Report the count of lines in the records below that hold the word "Manager", omitting everything but the number.
***** GIVEN RECORDS *****
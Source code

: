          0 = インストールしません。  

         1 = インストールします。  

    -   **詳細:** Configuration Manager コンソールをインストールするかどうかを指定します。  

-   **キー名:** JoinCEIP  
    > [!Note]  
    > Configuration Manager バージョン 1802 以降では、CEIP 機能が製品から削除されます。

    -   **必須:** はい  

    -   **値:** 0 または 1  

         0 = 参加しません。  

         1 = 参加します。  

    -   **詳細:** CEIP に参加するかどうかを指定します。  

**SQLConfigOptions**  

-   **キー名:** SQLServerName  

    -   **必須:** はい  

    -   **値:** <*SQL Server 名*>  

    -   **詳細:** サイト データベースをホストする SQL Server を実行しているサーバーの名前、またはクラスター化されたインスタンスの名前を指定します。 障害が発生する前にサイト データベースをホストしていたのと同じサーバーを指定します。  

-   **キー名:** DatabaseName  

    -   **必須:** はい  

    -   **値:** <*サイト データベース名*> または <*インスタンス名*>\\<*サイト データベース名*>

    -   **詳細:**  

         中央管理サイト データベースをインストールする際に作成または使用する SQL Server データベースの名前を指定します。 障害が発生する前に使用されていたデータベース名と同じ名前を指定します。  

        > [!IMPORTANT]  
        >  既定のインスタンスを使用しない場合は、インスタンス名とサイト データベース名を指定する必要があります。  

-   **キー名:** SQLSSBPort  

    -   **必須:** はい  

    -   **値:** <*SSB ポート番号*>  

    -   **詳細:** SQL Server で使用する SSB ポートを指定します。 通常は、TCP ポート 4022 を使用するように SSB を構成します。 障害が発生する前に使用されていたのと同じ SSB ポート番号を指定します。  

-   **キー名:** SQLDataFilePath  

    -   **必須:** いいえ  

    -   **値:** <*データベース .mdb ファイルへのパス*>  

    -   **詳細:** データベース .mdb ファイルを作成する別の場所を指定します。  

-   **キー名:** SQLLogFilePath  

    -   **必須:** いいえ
*****
## [ANSWER TO THIS PROBLEM]
2